A faithful, complete copy of the records is required.

[Opening Source data section]

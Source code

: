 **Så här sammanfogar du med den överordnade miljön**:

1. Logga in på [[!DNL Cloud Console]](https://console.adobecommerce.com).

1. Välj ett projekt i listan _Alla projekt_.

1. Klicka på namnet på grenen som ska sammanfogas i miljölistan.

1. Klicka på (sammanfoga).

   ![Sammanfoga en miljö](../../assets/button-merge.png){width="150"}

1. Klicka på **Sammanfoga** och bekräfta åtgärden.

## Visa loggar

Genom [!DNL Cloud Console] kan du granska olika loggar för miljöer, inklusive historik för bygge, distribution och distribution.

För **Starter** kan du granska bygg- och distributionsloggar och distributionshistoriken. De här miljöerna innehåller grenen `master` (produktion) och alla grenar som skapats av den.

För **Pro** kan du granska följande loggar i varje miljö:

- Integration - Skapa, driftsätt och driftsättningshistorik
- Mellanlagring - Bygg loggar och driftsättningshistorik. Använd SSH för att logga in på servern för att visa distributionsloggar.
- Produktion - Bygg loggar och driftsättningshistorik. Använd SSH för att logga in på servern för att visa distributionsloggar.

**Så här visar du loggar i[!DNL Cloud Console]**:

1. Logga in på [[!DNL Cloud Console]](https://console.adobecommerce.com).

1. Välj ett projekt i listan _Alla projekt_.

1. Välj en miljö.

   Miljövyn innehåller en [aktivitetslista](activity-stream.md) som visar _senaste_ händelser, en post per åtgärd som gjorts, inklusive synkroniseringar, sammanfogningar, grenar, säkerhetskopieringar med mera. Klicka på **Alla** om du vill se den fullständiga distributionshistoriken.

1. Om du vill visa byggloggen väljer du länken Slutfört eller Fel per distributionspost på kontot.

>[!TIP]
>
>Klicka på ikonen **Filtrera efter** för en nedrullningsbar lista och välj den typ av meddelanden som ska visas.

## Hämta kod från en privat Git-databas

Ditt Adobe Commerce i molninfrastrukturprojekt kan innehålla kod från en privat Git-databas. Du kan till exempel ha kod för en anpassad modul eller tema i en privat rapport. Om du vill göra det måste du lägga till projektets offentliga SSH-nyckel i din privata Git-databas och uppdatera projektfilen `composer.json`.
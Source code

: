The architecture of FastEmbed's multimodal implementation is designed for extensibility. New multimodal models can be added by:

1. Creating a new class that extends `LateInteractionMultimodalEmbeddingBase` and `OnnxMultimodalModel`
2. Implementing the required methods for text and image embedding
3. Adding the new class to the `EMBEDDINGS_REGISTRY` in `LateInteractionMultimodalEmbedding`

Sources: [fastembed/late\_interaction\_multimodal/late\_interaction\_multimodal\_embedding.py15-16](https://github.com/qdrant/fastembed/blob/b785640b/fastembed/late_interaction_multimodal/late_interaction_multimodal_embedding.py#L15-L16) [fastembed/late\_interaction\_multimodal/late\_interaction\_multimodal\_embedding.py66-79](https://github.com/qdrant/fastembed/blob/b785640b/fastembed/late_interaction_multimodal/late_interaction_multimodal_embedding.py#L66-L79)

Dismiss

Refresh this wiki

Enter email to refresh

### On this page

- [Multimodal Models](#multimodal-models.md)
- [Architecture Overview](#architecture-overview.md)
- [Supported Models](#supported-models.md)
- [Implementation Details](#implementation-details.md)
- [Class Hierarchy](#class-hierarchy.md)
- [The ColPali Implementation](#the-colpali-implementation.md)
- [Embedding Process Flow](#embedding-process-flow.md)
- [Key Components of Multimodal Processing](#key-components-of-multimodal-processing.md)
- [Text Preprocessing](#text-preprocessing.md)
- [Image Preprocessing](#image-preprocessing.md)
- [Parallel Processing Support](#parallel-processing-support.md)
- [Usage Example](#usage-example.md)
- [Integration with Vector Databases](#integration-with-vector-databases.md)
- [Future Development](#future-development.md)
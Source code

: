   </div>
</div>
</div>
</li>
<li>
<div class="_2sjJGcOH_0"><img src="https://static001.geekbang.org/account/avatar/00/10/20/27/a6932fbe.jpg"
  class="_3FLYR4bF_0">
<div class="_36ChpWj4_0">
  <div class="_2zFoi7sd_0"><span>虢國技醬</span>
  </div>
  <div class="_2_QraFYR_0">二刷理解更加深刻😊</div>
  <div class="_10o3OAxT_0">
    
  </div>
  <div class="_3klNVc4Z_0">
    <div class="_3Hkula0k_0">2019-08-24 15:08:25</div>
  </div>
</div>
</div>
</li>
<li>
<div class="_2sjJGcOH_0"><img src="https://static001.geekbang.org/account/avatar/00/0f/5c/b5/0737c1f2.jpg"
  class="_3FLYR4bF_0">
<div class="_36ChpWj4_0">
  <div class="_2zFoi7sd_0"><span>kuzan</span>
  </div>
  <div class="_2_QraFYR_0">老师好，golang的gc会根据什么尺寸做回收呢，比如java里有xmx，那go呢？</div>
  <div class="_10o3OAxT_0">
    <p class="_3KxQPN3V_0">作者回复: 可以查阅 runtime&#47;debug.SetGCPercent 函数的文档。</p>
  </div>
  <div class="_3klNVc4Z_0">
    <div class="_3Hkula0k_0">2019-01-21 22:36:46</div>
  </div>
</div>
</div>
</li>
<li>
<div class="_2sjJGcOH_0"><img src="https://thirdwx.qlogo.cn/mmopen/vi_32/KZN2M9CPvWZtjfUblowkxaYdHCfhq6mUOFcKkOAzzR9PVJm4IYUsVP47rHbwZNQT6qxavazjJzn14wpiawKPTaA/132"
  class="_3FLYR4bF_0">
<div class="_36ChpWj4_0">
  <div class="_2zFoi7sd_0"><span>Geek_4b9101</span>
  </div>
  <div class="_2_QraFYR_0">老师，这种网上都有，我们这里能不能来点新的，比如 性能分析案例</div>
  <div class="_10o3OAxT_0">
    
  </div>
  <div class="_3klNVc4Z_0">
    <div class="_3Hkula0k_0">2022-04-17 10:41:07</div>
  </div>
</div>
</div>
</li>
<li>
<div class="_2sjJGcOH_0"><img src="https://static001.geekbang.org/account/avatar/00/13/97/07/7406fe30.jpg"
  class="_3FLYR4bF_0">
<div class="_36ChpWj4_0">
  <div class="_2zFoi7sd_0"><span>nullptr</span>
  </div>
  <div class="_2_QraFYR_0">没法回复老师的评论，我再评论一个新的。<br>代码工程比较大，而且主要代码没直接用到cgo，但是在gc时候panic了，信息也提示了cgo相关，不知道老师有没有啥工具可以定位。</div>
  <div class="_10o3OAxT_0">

[Closing Source data section]

= Exercise output =
Source code

: **Så här sammanfogar du med den överordnade miljön**:

1. Logga in på [[!DNL Cloud Console]](https://console.adobecommerce.com).

1. Välj ett projekt i listan _Alla projekt_.

1. Klicka på namnet på grenen som ska sammanfogas i miljölistan.

1. Klicka på (sammanfoga).

   ![Sammanfoga en miljö](../../assets/button-merge.png){width="150"}

1. Klicka på **Sammanfoga** och bekräfta åtgärden.

## Visa loggar

Genom [!DNL Cloud Console] kan du granska olika loggar för miljöer, inklusive historik för bygge, distribution och distribution.

För **Starter** kan du granska bygg- och distributionsloggar och distributionshistoriken. De här miljöerna innehåller grenen `master` (produktion) och alla grenar som skapats av den.

För **Pro** kan du granska följande loggar i varje miljö:

- Integration - Skapa, driftsätt och driftsättningshistorik
- Mellanlagring - Bygg loggar och driftsättningshistorik. Använd SSH för att logga in på servern för att visa distributionsloggar.
- Produktion - Bygg loggar och driftsättningshistorik. Använd SSH för att logga in på servern för att visa distributionsloggar.

**Så här visar du loggar i[!DNL Cloud Console]**:

1. Logga in på [[!DNL Cloud Console]](https://console.adobecommerce.com).

1. Välj ett projekt i listan _Alla projekt_.

1. Välj en miljö.

   Miljövyn innehåller en [aktivitetslista](activity-stream.md) som visar _senaste_ händelser, en post per åtgärd som gjorts, inklusive synkroniseringar, sammanfogningar, grenar, säkerhetskopieringar med mera. Klicka på **Alla** om du vill se den fullständiga distributionshistoriken.

1. Om du vill visa byggloggen väljer du länken Slutfört eller Fel per distributionspost på kontot.

>[!TIP]
>
>Klicka på ikonen **Filtrera efter** för en nedrullningsbar lista och välj den typ av meddelanden som ska visas.

## Hämta kod från en privat Git-databas

Ditt Adobe Commerce i molninfrastrukturprojekt kan innehålla kod från en privat Git-databas. Du kan till exempel ha kod för en anpassad modul eller tema i en privat rapport. Om du vill göra det måste du lägga till projektets offentliga SSH-nyckel i din privata Git-databas och uppdatera projektfilen `composer.json`.
Source code

:The architecture of FastEmbed's multimodal implementation is designed for extensibility. New multimodal models can be added by:

1. Creating a new class that extends `LateInteractionMultimodalEmbeddingBase` and `OnnxMultimodalModel`
2. Implementing the required methods for text and image embedding
3. Adding the new class to the `EMBEDDINGS_REGISTRY` in `LateInteractionMultimodalEmbedding`

Sources: [fastembed/late\_interaction\_multimodal/late\_interaction\_multimodal\_embedding.py15-16](https://github.com/qdrant/fastembed/blob/b785640b/fastembed/late_interaction_multimodal/late_interaction_multimodal_embedding.py#L15-L16) [fastembed/late\_interaction\_multimodal/late\_interaction\_multimodal\_embedding.py66-79](https://github.com/qdrant/fastembed/blob/b785640b/fastembed/late_interaction_multimodal/late_interaction_multimodal_embedding.py#L66-L79)

Dismiss

Refresh this wiki

Enter email to refresh

### On this page

- [Multimodal Models](#multimodal-models.md)
- [Architecture Overview](#architecture-overview.md)
- [Supported Models](#supported-models.md)
- [Implementation Details](#implementation-details.md)
- [Class Hierarchy](#class-hierarchy.md)
- [The ColPali Implementation](#the-colpali-implementation.md)
- [Embedding Process Flow](#embedding-process-flow.md)
- [Key Components of Multimodal Processing](#key-components-of-multimodal-processing.md)
- [Text Preprocessing](#text-preprocessing.md)
- [Image Preprocessing](#image-preprocessing.md)
- [Parallel Processing Support](#parallel-processing-support.md)
- [Usage Example](#usage-example.md)
- [Integration with Vector Databases](#integration-with-vector-databases.md)
- [Future Development](#future-development.md)
Source code

:   </div>
</div>
</div>
</li>
<li>
<div class="_2sjJGcOH_0"><img src="https://static001.geekbang.org/account/avatar/00/10/20/27/a6932fbe.jpg"
  class="_3FLYR4bF_0">
<div class="_36ChpWj4_0">
  <div class="_2zFoi7sd_0"><span>虢國技醬</span>
  </div>
  <div class="_2_QraFYR_0">二刷理解更加深刻😊</div>
  <div class="_10o3OAxT_0">
    
  </div>
  <div class="_3klNVc4Z_0">
    <div class="_3Hkula0k_0">2019-08-24 15:08:25</div>
  </div>
</div>
</div>
</li>
<li>
<div class="_2sjJGcOH_0"><img src="https://static001.geekbang.org/account/avatar/00/0f/5c/b5/0737c1f2.jpg"
  class="_3FLYR4bF_0">
<div class="_36ChpWj4_0">
  <div class="_2zFoi7sd_0"><span>kuzan</span>
  </div>
  <div class="_2_QraFYR_0">老师好，golang的gc会根据什么尺寸做回收呢，比如java里有xmx，那go呢？</div>
  <div class="_10o3OAxT_0">
    <p class="_3KxQPN3V_0">作者回复: 可以查阅 runtime&#47;debug.SetGCPercent 函数的文档。</p>
  </div>
  <div class="_3klNVc4Z_0">
    <div class="_3Hkula0k_0">2019-01-21 22:36:46</div>
  </div>
</div>
</div>
</li>
<li>
<div class="_2sjJGcOH_0"><img src="https://thirdwx.qlogo.cn/mmopen/vi_32/KZN2M9CPvWZtjfUblowkxaYdHCfhq6mUOFcKkOAzzR9PVJm4IYUsVP47rHbwZNQT6qxavazjJzn14wpiawKPTaA/132"
  class="_3FLYR4bF_0">
<div class="_36ChpWj4_0">
  <div class="_2zFoi7sd_0"><span>Geek_4b9101</span>
  </div>
  <div class="_2_QraFYR_0">老师，这种网上都有，我们这里能不能来点新的，比如 性能分析案例</div>
  <div class="_10o3OAxT_0">
    
  </div>
  <div class="_3klNVc4Z_0">
    <div class="_3Hkula0k_0">2022-04-17 10:41:07</div>
  </div>
</div>
</div>
</li>
<li>
<div class="_2sjJGcOH_0"><img src="https://static001.geekbang.org/account/avatar/00/13/97/07/7406fe30.jpg"
  class="_3FLYR4bF_0">
<div class="_36ChpWj4_0">
  <div class="_2zFoi7sd_0"><span>nullptr</span>
  </div>
  <div class="_2_QraFYR_0">没法回复老师的评论，我再评论一个新的。<br>代码工程比较大，而且主要代码没直接用到cgo，但是在gc时候panic了，信息也提示了cgo相关，不知道老师有没有啥工具可以定位。</div>
  <div class="_10o3OAxT_0">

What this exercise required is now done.